Lebih lanjut, BARA HATI menyatakan dukungan penuh kepada Jaksa Penuntut Umum (JPU) Ester Lauren Putri Harianja, S.H., yang dengan keberanian dan integritas tinggi mengajukan banding atas putusan tersebut. Menurut Zulfikar, langkah hukum yang diambil Jaksa Ester adalah wujud nyata perjuangan untuk menjaga marwah penegakan hukum di Indonesia agar bebas dari intervensi dan permainan oknum-oknum tertentu. “Kami berdiri bersama Jaksa Ester. Ia adalah simbol keberanian di tengah arus tekanan,” ujarnya lantang.

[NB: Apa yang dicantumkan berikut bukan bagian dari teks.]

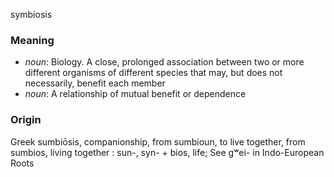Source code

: symbiosis
### Meaning
+ _noun_: Biology. A close, prolonged association between two or more different organisms of different species that may, but does not necessarily, benefit each member
+ _noun_: A relationship of mutual benefit or dependence

### Origin

Greek sumbiōsis, companionship, from sumbioun, to live together, from sumbios, living together : sun-, syn- + bios, life; See gʷei- in Indo-European Roots

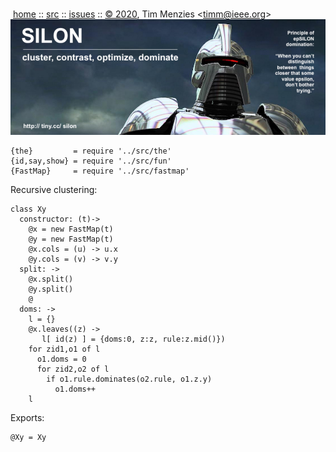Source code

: <a name=top></a><p>       
&nbsp;[home](https://git.io/silon) ::
[src](https://github.com/timm/silon/raw/master/src) ::
[issues](https://git.io/silon) ::
<a href="https://github.com/timm/silon/raw/master/raw/master/LICENSE.md">&copy; 2020</a>,
Tim Menzies
<<a href="mailto:timm@ieee.org">timm&commat;ieee.org</a>>
<br>
[<img width=900 src="https://github.com/timm/silon/raw/master/etc/img/banner.jpg">](https://git.io/silon)<br>


    {the}         = require '../src/the'
    {id,say,show} = require '../src/fun'
    {FastMap}     = require '../src/fastmap'

Recursive clustering:

    class Xy
      constructor: (t)->
        @x = new FastMap(t)
        @y = new FastMap(t)
        @x.cols = (u) -> u.x
        @y.cols = (v) -> v.y
      split: ->
        @x.split()
        @y.split()
        @
      doms: ->
        l = {}
        @x.leaves((z) -> 
           l[ id(z) ] = {doms:0, z:z, rule:z.mid()})
        for zid1,o1 of l
          o1.doms = 0
          for zid2,o2 of l
            if o1.rule.dominates(o2.rule, o1.z.y)
              o1.doms++
        l
       
Exports:

    @Xy = Xy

Selain mendukung langkah hukum banding, BARA HATI juga mendesak Pengadilan Tinggi Medan untuk menelaah kembali seluruh fakta persidangan secara objektif dan memberikan hukuman maksimal sesuai dengan Undang-Undang Nomor 35 Tahun 2009 tentang Narkotika. Mereka juga meminta Mahkamah Agung Republik Indonesia untuk memeriksa hakim yang menangani perkara tersebut guna memastikan tidak adanya pelanggaran etik atau intervensi yang mencederai keadilan.

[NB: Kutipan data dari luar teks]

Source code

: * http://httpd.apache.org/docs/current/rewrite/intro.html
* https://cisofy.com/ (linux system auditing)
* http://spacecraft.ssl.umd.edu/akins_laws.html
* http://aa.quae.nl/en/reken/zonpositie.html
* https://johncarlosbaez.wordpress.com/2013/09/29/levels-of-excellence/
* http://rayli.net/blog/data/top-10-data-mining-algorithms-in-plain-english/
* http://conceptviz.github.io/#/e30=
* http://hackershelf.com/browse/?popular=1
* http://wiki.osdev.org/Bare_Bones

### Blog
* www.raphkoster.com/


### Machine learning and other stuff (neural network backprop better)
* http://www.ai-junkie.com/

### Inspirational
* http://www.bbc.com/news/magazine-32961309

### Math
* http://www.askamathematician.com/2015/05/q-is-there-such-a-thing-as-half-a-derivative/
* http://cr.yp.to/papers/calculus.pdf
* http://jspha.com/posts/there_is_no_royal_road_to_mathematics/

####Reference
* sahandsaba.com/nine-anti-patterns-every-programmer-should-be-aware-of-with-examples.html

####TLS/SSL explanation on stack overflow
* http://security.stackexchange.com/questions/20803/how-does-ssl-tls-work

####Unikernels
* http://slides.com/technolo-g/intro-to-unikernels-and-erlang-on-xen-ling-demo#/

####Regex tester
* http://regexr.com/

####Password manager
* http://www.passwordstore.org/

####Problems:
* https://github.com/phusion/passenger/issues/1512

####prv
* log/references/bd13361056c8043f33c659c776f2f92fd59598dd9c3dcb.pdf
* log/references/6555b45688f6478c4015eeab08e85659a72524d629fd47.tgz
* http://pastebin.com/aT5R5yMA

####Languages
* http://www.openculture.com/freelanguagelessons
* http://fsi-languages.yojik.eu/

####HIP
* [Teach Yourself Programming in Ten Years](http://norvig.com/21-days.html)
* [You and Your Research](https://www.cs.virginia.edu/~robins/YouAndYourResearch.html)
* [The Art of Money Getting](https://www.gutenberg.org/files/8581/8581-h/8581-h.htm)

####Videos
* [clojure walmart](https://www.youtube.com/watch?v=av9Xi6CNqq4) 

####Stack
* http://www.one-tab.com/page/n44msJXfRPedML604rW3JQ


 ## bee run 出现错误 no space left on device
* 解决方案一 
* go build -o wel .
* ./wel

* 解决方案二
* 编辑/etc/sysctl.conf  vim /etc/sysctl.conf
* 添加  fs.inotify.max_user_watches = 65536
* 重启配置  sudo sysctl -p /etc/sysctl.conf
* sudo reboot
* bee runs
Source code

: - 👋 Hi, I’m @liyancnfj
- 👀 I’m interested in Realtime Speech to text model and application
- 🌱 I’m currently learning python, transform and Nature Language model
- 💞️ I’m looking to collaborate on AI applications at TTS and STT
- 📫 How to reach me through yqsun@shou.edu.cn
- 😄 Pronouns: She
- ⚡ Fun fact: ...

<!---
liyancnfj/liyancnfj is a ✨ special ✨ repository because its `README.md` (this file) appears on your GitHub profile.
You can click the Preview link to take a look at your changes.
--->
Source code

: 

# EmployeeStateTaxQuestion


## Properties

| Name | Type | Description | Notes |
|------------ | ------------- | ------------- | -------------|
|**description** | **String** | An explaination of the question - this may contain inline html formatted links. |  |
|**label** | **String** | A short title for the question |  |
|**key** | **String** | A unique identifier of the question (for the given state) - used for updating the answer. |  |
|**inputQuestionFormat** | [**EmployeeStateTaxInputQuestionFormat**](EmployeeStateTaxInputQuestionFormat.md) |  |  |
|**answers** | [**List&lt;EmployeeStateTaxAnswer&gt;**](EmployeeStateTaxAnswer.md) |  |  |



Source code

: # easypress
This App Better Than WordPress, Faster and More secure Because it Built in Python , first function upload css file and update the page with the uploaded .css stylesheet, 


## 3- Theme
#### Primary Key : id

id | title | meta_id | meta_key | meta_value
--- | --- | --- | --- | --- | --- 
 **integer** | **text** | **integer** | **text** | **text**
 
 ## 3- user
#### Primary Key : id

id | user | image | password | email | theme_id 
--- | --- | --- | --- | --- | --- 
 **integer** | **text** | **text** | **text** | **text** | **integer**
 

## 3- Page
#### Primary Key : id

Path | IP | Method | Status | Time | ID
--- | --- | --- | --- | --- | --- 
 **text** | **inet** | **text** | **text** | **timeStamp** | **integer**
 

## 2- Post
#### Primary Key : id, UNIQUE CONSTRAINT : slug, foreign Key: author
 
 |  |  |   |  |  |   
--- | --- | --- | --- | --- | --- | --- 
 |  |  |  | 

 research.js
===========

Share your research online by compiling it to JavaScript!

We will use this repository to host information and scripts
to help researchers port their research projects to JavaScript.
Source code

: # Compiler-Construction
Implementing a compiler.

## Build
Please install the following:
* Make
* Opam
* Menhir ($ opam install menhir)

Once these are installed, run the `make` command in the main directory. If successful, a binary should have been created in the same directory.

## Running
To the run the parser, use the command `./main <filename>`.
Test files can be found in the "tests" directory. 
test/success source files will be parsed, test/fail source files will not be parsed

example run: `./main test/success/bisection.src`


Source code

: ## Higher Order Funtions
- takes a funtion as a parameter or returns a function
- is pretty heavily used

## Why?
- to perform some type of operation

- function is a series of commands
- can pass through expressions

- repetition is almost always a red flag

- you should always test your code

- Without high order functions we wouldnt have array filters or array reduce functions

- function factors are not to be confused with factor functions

Info Lainnya  Debat Publik Paslon Bupati dan Wakil Bupati Bandung Berlangsung Sengit

Dalam surat terbuka itu, BARA HATI turut menyoroti menjamurnya tempat hiburan malam (THM) di Kota Pematangsiantar yang dinilai menjadi sumber degradasi moral dan potensi peredaran narkoba. Tempat seperti Evo Star di Jalan Rakutta Sembiring dan Anda Karaoke di Jalan Ahmad Yani disebut beroperasi dekat dengan rumah ibadah serta lembaga pendidikan. “Ini persoalan moral dan etika publik, selain dugaan pelanggaran izin usaha. Pemerintah kota tidak boleh tutup mata,” ujar Zulfikar.

BARA HATI juga menyinggung soal Studio 21, tempat hiburan malam yang sebelumnya sempat ditutup karena kasus peredaran narkoba, namun kini bisa kembali beroperasi. Menurut mereka, hal ini menunjukkan lemahnya pengawasan aparat dan adanya dugaan pembiaran dari pihak berwenang. Karena itu, mereka meminta Presiden H. Prabowo Subianto dan Kapolri Jenderal Listyo Sigit Prabowo untuk turun tangan langsung mengambil alih pengawasan kasus-kasus narkoba dan perizinan tempat hiburan malam di Pematangsiantar.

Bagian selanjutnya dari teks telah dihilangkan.